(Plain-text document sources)

* * *

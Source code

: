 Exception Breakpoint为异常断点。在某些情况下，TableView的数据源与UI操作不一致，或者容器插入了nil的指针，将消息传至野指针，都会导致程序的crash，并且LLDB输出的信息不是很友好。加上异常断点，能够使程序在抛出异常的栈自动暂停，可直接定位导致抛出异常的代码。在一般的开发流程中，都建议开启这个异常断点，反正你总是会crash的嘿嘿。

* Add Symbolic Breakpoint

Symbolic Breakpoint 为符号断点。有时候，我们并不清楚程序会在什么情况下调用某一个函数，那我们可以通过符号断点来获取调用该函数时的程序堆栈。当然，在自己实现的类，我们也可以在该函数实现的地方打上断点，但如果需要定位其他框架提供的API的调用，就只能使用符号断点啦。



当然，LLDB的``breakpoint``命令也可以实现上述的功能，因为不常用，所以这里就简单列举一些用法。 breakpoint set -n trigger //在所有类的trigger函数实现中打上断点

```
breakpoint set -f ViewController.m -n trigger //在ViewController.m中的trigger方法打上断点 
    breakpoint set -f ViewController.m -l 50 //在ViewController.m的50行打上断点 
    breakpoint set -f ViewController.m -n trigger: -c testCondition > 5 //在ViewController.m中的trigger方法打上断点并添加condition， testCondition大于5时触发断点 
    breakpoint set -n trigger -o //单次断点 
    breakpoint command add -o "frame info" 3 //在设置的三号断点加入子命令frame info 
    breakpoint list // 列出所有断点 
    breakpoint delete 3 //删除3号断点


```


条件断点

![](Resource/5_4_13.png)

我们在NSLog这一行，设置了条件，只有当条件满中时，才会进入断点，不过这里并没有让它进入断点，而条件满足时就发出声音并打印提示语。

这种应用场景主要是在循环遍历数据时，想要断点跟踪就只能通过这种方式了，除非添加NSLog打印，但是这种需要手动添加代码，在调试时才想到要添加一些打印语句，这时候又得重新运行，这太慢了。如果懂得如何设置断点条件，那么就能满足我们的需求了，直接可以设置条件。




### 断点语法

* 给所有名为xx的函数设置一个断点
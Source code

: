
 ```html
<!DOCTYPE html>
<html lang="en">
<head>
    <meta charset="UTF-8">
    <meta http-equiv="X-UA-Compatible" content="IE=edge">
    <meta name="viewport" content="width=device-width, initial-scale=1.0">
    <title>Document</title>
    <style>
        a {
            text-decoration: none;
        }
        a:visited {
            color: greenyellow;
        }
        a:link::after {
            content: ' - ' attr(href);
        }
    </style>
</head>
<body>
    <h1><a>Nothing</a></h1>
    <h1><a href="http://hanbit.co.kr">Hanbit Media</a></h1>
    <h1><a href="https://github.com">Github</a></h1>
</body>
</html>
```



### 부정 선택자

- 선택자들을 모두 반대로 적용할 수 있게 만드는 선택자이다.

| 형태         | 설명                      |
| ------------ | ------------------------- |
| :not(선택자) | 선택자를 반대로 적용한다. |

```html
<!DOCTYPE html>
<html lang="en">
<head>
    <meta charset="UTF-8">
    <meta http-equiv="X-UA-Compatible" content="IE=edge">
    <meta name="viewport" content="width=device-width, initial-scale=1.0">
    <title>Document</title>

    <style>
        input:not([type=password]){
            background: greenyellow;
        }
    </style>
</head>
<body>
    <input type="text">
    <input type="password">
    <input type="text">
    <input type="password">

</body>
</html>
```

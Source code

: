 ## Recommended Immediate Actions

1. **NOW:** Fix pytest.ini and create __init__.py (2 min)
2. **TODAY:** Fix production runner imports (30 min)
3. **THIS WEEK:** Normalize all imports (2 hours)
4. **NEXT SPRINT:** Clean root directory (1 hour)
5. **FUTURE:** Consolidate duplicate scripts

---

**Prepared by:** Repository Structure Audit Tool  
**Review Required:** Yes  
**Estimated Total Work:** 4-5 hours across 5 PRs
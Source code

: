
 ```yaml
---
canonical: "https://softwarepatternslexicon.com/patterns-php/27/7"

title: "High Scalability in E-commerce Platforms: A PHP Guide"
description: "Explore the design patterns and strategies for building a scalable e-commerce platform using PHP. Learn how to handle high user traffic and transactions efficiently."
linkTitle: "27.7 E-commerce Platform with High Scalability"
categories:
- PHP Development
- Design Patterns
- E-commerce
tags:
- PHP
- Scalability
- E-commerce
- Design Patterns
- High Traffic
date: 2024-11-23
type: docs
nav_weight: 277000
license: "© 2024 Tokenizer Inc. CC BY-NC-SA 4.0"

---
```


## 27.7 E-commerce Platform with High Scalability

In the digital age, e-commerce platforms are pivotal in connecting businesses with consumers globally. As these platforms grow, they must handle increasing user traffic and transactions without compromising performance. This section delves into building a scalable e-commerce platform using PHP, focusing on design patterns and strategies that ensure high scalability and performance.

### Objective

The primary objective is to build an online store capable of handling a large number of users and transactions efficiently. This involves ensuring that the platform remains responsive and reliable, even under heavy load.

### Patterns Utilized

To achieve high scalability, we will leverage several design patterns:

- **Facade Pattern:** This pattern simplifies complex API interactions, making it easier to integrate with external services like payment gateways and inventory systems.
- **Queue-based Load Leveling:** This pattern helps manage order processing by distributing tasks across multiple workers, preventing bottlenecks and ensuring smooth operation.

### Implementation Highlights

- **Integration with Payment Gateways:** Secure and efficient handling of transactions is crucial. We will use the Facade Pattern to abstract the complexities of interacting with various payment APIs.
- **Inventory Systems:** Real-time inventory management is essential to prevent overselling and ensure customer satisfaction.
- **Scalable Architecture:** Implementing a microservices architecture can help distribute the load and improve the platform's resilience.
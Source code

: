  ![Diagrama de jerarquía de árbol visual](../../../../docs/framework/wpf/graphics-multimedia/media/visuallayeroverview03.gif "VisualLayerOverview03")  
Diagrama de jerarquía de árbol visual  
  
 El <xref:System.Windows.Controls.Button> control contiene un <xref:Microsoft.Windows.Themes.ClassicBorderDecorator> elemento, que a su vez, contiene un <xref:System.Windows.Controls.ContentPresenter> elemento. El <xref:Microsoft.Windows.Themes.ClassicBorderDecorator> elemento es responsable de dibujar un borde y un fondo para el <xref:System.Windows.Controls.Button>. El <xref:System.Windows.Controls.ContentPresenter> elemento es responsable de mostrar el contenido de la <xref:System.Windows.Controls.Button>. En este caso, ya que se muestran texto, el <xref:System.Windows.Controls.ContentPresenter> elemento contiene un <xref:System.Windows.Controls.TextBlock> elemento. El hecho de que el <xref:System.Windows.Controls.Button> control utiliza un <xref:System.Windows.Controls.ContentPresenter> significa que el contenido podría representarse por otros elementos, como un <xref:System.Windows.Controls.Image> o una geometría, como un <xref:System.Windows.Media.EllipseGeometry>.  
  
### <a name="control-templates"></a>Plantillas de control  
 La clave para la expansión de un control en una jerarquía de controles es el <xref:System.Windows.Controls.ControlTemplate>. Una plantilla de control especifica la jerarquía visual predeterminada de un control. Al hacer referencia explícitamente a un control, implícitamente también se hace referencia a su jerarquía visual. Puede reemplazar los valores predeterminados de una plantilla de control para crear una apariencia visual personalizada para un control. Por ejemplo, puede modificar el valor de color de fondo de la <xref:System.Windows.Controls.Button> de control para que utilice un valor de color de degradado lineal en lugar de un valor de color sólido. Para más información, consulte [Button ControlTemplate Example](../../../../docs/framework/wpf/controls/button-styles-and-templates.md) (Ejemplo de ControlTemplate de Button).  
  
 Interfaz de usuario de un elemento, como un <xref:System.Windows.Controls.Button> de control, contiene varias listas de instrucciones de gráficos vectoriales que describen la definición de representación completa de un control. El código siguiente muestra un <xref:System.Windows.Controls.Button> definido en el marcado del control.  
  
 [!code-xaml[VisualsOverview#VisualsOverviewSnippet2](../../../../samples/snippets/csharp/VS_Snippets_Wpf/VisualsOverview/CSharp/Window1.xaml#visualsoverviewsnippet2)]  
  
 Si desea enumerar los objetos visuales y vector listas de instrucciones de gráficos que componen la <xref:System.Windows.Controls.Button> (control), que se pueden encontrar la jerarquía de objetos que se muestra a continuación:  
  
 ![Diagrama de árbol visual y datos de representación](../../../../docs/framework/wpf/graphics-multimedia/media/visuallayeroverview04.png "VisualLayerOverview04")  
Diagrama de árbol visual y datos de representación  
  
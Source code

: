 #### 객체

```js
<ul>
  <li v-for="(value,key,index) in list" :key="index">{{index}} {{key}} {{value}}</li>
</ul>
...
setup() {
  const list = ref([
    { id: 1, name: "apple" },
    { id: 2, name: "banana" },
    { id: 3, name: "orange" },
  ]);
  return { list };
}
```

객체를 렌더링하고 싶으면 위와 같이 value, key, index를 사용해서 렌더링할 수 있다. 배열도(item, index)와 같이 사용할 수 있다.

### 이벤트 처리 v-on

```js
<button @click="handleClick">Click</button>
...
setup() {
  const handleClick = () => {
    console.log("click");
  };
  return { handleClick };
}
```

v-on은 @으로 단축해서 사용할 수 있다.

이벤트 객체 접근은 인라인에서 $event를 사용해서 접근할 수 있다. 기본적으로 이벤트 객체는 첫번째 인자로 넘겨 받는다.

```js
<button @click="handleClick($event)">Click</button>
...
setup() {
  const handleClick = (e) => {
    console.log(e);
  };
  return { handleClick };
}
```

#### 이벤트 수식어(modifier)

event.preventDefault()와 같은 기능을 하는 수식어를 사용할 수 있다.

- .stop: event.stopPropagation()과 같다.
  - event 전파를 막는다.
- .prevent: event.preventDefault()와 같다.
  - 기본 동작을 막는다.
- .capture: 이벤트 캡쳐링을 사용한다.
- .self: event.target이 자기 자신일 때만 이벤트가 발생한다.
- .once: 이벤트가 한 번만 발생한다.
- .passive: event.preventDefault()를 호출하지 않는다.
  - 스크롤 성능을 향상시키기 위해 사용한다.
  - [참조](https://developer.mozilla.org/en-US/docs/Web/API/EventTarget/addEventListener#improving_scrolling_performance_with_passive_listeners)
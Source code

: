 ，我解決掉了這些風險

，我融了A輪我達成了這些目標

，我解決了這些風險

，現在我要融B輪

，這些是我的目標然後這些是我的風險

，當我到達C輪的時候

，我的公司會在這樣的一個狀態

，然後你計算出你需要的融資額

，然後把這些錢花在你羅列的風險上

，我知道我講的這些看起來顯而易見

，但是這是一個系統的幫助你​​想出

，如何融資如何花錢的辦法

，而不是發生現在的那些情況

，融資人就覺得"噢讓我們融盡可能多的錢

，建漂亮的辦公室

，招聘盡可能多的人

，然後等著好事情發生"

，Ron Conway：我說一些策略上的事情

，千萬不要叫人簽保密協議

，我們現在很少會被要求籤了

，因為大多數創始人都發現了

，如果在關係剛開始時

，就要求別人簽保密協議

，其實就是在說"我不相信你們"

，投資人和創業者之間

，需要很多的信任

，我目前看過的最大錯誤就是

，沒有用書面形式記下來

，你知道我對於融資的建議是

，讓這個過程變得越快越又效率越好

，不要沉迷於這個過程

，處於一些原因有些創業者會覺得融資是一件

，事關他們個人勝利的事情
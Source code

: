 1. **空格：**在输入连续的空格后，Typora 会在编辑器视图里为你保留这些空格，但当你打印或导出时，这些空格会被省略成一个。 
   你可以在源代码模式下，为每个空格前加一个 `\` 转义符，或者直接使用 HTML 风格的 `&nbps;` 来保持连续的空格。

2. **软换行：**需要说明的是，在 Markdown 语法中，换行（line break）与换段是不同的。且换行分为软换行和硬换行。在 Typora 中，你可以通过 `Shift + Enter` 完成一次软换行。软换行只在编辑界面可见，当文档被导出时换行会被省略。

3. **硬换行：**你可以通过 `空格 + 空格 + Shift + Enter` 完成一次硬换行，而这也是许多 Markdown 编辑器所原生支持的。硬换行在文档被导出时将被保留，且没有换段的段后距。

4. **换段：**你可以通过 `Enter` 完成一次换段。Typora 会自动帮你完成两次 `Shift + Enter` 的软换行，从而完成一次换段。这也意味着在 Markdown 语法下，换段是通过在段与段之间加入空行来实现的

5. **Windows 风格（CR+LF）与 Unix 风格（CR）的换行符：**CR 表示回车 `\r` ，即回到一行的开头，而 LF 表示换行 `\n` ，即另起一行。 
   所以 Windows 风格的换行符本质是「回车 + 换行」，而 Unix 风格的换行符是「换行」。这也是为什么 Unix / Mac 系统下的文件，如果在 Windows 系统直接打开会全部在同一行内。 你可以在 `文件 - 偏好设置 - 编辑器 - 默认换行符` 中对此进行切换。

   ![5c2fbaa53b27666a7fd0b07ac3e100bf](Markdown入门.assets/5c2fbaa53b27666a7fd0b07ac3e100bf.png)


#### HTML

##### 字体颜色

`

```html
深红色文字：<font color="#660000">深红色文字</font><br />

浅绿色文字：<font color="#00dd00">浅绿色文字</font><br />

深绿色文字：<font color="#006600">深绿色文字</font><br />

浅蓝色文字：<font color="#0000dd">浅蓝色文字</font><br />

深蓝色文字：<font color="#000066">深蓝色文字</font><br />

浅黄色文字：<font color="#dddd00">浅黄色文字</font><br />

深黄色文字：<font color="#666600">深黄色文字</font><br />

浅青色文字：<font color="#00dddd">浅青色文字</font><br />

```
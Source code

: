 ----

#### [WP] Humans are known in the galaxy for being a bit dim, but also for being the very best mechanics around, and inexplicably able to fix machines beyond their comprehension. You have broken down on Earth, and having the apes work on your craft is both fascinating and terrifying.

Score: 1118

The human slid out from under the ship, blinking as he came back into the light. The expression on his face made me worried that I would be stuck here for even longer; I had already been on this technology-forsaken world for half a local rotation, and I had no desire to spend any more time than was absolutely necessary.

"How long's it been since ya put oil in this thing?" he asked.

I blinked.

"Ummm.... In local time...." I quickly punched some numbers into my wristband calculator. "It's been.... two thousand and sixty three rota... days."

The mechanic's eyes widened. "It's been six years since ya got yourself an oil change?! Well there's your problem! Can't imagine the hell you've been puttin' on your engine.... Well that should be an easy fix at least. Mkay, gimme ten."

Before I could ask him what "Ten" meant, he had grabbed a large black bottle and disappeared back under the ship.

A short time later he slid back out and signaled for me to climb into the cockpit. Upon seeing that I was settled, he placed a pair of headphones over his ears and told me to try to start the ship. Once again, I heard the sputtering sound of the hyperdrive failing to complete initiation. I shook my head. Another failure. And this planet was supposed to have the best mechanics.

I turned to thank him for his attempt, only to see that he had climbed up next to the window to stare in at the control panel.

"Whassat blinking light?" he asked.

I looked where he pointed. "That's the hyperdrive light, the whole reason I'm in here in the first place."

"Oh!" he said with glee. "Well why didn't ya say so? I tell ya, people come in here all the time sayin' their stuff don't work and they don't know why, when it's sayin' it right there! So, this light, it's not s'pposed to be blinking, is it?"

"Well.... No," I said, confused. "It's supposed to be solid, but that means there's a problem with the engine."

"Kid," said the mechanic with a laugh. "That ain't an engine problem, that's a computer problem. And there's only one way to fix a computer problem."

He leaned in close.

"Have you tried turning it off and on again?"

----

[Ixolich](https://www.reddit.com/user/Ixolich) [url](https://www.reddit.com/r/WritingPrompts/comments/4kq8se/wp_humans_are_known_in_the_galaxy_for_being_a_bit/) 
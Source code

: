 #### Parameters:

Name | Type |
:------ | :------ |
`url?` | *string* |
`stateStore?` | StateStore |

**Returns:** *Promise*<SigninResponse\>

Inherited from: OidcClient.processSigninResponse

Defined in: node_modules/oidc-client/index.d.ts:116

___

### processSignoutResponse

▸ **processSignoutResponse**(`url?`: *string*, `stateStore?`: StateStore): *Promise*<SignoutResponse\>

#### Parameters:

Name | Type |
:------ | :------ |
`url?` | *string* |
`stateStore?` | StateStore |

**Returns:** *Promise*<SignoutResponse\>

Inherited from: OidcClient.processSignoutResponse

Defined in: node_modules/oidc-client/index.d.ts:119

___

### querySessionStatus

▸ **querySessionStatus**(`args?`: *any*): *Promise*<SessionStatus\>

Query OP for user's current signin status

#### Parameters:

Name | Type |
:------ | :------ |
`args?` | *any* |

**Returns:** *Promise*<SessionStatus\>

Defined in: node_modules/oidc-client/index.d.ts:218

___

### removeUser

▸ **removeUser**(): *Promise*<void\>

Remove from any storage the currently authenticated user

* * *

- Work task -
Show all lines above containing "engine".

- Solution to the exercise -
The mechanic's eyes widened. "It's been six years since ya got yourself an oil change?! Well there's your problem! Can't imagine the hell you've been puttin' on your engine.... Well that should be an easy fix at least. Mkay, gimme ten."
"Well.... No," I said, confused. "It's supposed to be solid, but that means there's a problem with the engine."
"Kid," said the mechanic with a laugh. "That ain't an engine problem, that's a computer problem. And there's only one way to fix a computer problem."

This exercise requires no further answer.